Net profit for quarter ended March 31 was AED1.41bn ($385m), compared to AED1.1bn in year-earlier period

Emirates NBD's Q1 profit rises 27% on unit stake sale
Emirates NBD’s chief executive officer, Rick Pudner

Emirates NBD, UAE's biggest bank by assets said its first quarter profit rose 27 percent, on the back of a stake sale of its card processing unit.

Net profit for the quarter ended March 31 was AED1.41bn ($385m), compared to AED1.1bn in the same period last year, the Dubai government-controlled bank said in a statement on Tuesday.

During the quarter, Network International, a card processing unit of Emirates NBD sold its 49 percent stake to private equity firm Abraaj Capital for a price of $539m, which included a sum contingent upon attainment of profitability targets and a portion financed by Emirates NBD, as is normal in such transactions.

“As a result of this transaction, Network International was accounted for as a jointly controlled entity from the start of 2011 and a gain on the transaction of AED1.8bn was recognised during Q1 2011,” Emirates NBD said.

The bank’s Earnings per Share (EPS) increased 29 percent to AED0.24 per share, from AED0.19 per share in the first quarter of 2010.

However, other indicators showed a slowdown - customer loans slipping one percent during the quarter from the fourth quarter of 2010 - while the bank’s deposits grew six percent from the end of 2010.

The bank’s impairment allowances on financial assets and on loans showed an increase, standing at AED2.8bn at the end of March, increasing by AED628m during the first quarter.

“During the first quarter of 2011 we have continued to deliver stable and robust financial results.

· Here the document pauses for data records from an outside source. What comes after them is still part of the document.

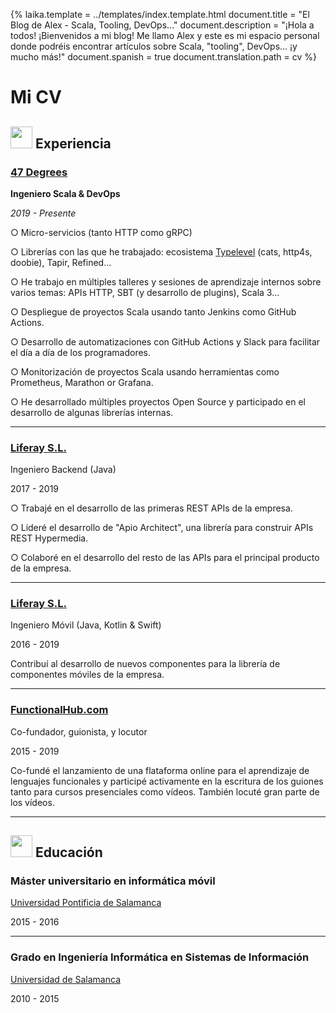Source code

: {%
	laika.template = ../templates/index.template.html
	document.title = "El Blog de Alex - Scala, Tooling, DevOps..."
	document.description = "¡Hola a todos! ¡Bienvenidos a mi blog! Me llamo Alex y este es mi espacio personal donde podréis encontrar artículos sobre Scala, "tooling", DevOps... ¡y mucho más!"
	document.spanish = true
	document.translation.path = cv
%}

# Mi CV

## <img width="35" height="35" src="https://github.githubassets.com/images/icons/emoji/computer.png"> Experiencia

### [47 Degrees](https://www.47deg.com)

<i class="fas fa-user-tag"></i> **Ingeniero Scala & DevOps**

<i class="fas fa-calendar-alt"></i> _2019 - Presente_

○ Micro-servicios (tanto HTTP como gRPC)

○ Librerías con las que he trabajado: ecosistema [Typelevel](https://typelevel.org) (cats, http4s, doobie), Tapir, Refined...

○ He trabajo en múltiples talleres y sesiones de aprendizaje internos sobre varios temas: APIs HTTP, SBT (y desarrollo de plugins), Scala 3...

○ Despliegue de proyectos Scala usando tanto Jenkins como GitHub Actions.

○ Desarrollo de automatizaciones con GitHub Actions y Slack para facilitar el día a día de los programadores.

○ Monitorización de proyectos Scala usando herramientas como Prometheus, Marathon or Grafana.

○ He desarrollado múltiples proyectos Open Source y participado en el desarrollo de algunas librerías internas.

---

### [Liferay S.L.](https://www.liferay.com)

<i class="fas fa-user-tag"></i> Ingeniero Backend (Java)

<i class="fas fa-calendar-alt"></i> 2017 - 2019

○ Trabajé en el desarrollo de las primeras REST APIs de la empresa.

○ Lideré el desarrollo de "Apio Architect", una librería para construir APIs REST Hypermedia.

○ Colaboré en el desarrollo del resto de las APIs para el principal producto de la empresa.

---

### [Liferay S.L.](https://www.liferay.com)

<i class="fas fa-user-tag"></i> Ingeniero Móvil (Java, Kotlin & Swift)

<i class="fas fa-calendar-alt"></i> 2016 - 2019

Contribuí al desarrollo de nuevos componentes para la librería de componentes móviles de la empresa.

---

### [FunctionalHub.com](https://www.functionalhub.com)

<i class="fas fa-user-tag"></i> Co-fundador, guionista, y locutor

<i class="fas fa-calendar-alt"></i> 2015 - 2019

Co-fundé el lanzamiento de una flataforma online para el aprendizaje de lenguajes funcionales y participé activamente en la escritura de los guiones tanto para cursos presenciales como vídeos. También locuté gran parte de los vídeos.

---

## <img width="35" height="35" src="https://github.githubassets.com/images/icons/emoji/school.png"> Educación

### Máster universitario en informática móvil

<i class="fas fa-university"></i> [Universidad Pontificia de Salamanca](https://www.upsa.es)

<i class="fas fa-calendar-alt"></i> 2015 - 2016

---

### Grado en Ingeniería Informática en Sistemas de Información

<i class="fas fa-university"></i> [Universidad de Salamanca](https://www.usal.es)

<i class="fas fa-calendar-alt"></i> 2010 - 2015
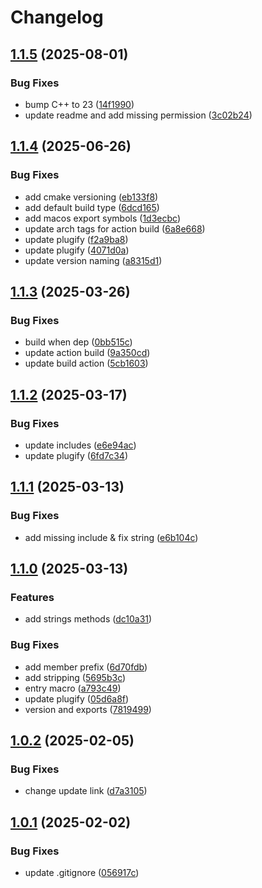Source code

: # Changelog

## [1.1.5](https://github.com/untrustedmodders/dyncall/compare/v1.1.4...v1.1.5) (2025-08-01)


### Bug Fixes

* bump C++ to 23 ([14f1990](https://github.com/untrustedmodders/dyncall/commit/14f1990371756e0f1c64fd446e78b6392a10ca6e))
* update readme and add missing permission ([3c02b24](https://github.com/untrustedmodders/dyncall/commit/3c02b24c6000e8df4cc593edbeb9879bae8a618a))

## [1.1.4](https://github.com/untrustedmodders/dyncall/compare/v1.1.3...v1.1.4) (2025-06-26)


### Bug Fixes

* add cmake versioning ([eb133f8](https://github.com/untrustedmodders/dyncall/commit/eb133f8b40eb4e4995595ba5a25ff7898b49f657))
* add default build type ([6dcd165](https://github.com/untrustedmodders/dyncall/commit/6dcd16567d9b507d527412df0301c7b56549e2a5))
* add macos export symbols ([1d3ecbc](https://github.com/untrustedmodders/dyncall/commit/1d3ecbc9ba5b1b8e09a58668ae89d57a005a99fc))
* update arch tags for action build ([6a8e668](https://github.com/untrustedmodders/dyncall/commit/6a8e668a948b97b837f28519e1b6a67e48c4bb53))
* update plugify ([f2a9ba8](https://github.com/untrustedmodders/dyncall/commit/f2a9ba82a290f38cc2b4ab2784434ddab4450dfe))
* update plugify ([4071d0a](https://github.com/untrustedmodders/dyncall/commit/4071d0afbfd77d44d11ada6396773a2d648d4566))
* update version naming ([a8315d1](https://github.com/untrustedmodders/dyncall/commit/a8315d1709f222ef990b9ec1b812ff1ddd711d81))

## [1.1.3](https://github.com/untrustedmodders/dyncall/compare/v1.1.2...v1.1.3) (2025-03-26)


### Bug Fixes

* build when dep ([0bb515c](https://github.com/untrustedmodders/dyncall/commit/0bb515c0a286f84757bf0aa98a8c7cb6ac660807))
* update action build ([9a350cd](https://github.com/untrustedmodders/dyncall/commit/9a350cdea646987f8522bc90751fc0243c814ee2))
* update build action ([5cb1603](https://github.com/untrustedmodders/dyncall/commit/5cb1603bd5dd591b6ee2b05d63e5f3df8dab9993))

## [1.1.2](https://github.com/untrustedmodders/dyncall/compare/v1.1.1...v1.1.2) (2025-03-17)


### Bug Fixes

* update includes ([e6e94ac](https://github.com/untrustedmodders/dyncall/commit/e6e94ac17a5137d0e15501696861de98a0f50f83))
* update plugify ([6fd7c34](https://github.com/untrustedmodders/dyncall/commit/6fd7c343629001708281aa656e21c5ed5f797810))

## [1.1.1](https://github.com/untrustedmodders/dyncall/compare/v1.1.0...v1.1.1) (2025-03-13)


### Bug Fixes

* add missing include & fix string ([e6b104c](https://github.com/untrustedmodders/dyncall/commit/e6b104c5e0c7a6b4424fc3b36a5a1bae4ae764c7))

## [1.1.0](https://github.com/untrustedmodders/dyncall/compare/v1.0.2...v1.1.0) (2025-03-13)


### Features

* add strings methods ([dc10a31](https://github.com/untrustedmodders/dyncall/commit/dc10a31cd9a09cfa64bfc24770e080ca735c88a7))


### Bug Fixes

* add member prefix ([6d70fdb](https://github.com/untrustedmodders/dyncall/commit/6d70fdbf9152b77a4b5cb62e45a0c61bf31a95eb))
* add stripping ([5695b3c](https://github.com/untrustedmodders/dyncall/commit/5695b3c0a31f80f9bd2e759d705c9af1f26eb415))
* entry macro ([a793c49](https://github.com/untrustedmodders/dyncall/commit/a793c49c17d4552288f94e55693a4381bc38fa54))
* update plugify ([05d6a8f](https://github.com/untrustedmodders/dyncall/commit/05d6a8fd202dab9b18c2ba39641ef902e94ebb6f))
* version and exports ([7819499](https://github.com/untrustedmodders/dyncall/commit/78194991ce38f475e9de5808f7330d2cd8a0f377))

## [1.0.2](https://github.com/untrustedmodders/dyncall/compare/v1.0.1...v1.0.2) (2025-02-05)


### Bug Fixes

* change update link ([d7a3105](https://github.com/untrustedmodders/dyncall/commit/d7a3105717bd503176256ee7bcd11329f2b02c47))

## [1.0.1](https://github.com/untrustedmodders/dyncall/compare/v1.0.0...v1.0.1) (2025-02-02)


### Bug Fixes

* update .gitignore ([056917c](https://github.com/untrustedmodders/dyncall/commit/056917cd0c7a2090f4482d7519e6a172670f436d))

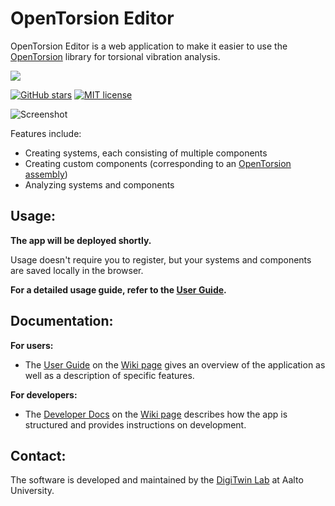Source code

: # OpenTorsion Editor
OpenTorsion Editor is a web application to make it easier to use the [OpenTorsion](https://github.com/Aalto-Arotor/openTorsion "OpenTorsion") library for torsional vibration analysis.

![](https://raw.githubusercontent.com/AaltoIIC/OpenTorsion-Interface/59c0834bb506e4073082b3b6eba06e7383764853/docs/images/readme-button.svg)

[![GitHub stars](https://img.shields.io/github/stars/AaltoIIC/OpenTorsion-Interface.svg)](https://github.com/AaltoIIC/OpenTorsion-Interface) [![MIT license](https://img.shields.io/badge/License-MIT-blue.svg)](https://github.com/AaltoIIC/OpenTorsion-Interface/blob/main/LICENSE)

![Screenshot](https://github.com/AaltoIIC/OpenTorsion-Interface/blob/main/docs/images/screenshots.jpg?raw=true "Screenshot")

Features include:
- Creating systems, each consisting of multiple components
- Creating custom components (corresponding to an [OpenTorsion assembly](https://aalto-arotor.github.io/openTorsion/opentorsion.html#module-opentorsion.assembly "OpenTorsion assembly"))
- Analyzing systems and components

## Usage:
**The app will be deployed shortly.**

Usage doesn't require you to register, but your systems and components are saved locally in the browser.

**For a detailed usage guide, refer to the [User Guide](https://github.com/AaltoIIC/OpenTorsion-Interface/wiki/User-Guide "User Guide").**

## Documentation:
**For users:**
- The [User Guide](https://github.com/AaltoIIC/OpenTorsion-Interface/wiki/User-Guide "User Guide") on the [Wiki page](https://github.com/AaltoIIC/OpenTorsion-Interface/wiki "Wiki page") gives an overview of the application as well as a description of specific features.

**For developers:**
- The [Developer Docs](https://github.com/AaltoIIC/OpenTorsion-Interface/wiki/Developer-Docs "Developer Docs") on the [Wiki page](https://github.com/AaltoIIC/OpenTorsion-Interface/wiki "Wiki page") describes how the app is structured and provides instructions on development.

## Contact:
The software is developed and maintained by the [DigiTwin Lab](https://www.aalto.fi/en/aiic/digitwin "DigiTwin Lab") at Aalto University.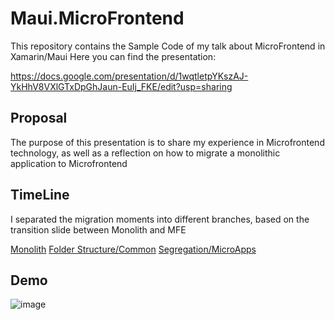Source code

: # Maui.MicroFrontend

This repository contains the Sample Code of my talk about MicroFrontend in Xamarin/Maui
Here you can find the presentation:

https://docs.google.com/presentation/d/1wqtletpYKszAJ-YkHhV8VXlGTxDpGhJaun-EuIj_FKE/edit?usp=sharing

## Proposal
The purpose of this presentation is to share my experience in Microfrontend technology, as well as a reflection on how to migrate a monolithic application to Microfrontend

## TimeLine
I separated the migration moments into different branches, based on the transition slide between Monolith and MFE

[Monolith](https://github.com/felipebaltazar/Maui.MicroFrontend/tree/master)
[Folder Structure/Common](https://github.com/felipebaltazar/Maui.MicroFrontend/tree/migration/pt-1)
[Segregation/MicroApps](https://github.com/felipebaltazar/Maui.MicroFrontend/tree/migration/pt-2)

## Demo
![image](https://github.com/user-attachments/assets/ac18bbab-bdb9-4003-b326-092ff4637d32)


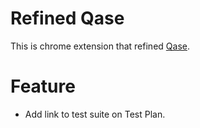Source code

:# Refined Qase

This is chrome extension that refined [Qase](https://app.qase.io/).

# Feature

- Add link to test suite on Test Plan.
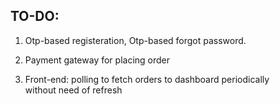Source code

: ## TO-DO: 

1. Otp-based registeration, Otp-based forgot password.
2. Payment gateway for placing order

3. Front-end: polling to fetch orders to dashboard periodically without need of refresh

The quarter witnessed the formalisation of the Network International transaction and the resultant gain demonstrates the value we are able to create and realise for our shareholders, Emirates NBD’s chief executive officer, Rick Pudner, said in the statement.

"From an operational perspective, the quarter has importantly seen a return to top-line growth across both net interest and core fee income categories.”

Customer deposits at the UAE’s 51 banks have risen 2.8 percent this year through February to AED1.1 trillion ($294bn), compared with a 6.8 percent rise in 2010, Bloomberg reported earlier this month, citing central bank data.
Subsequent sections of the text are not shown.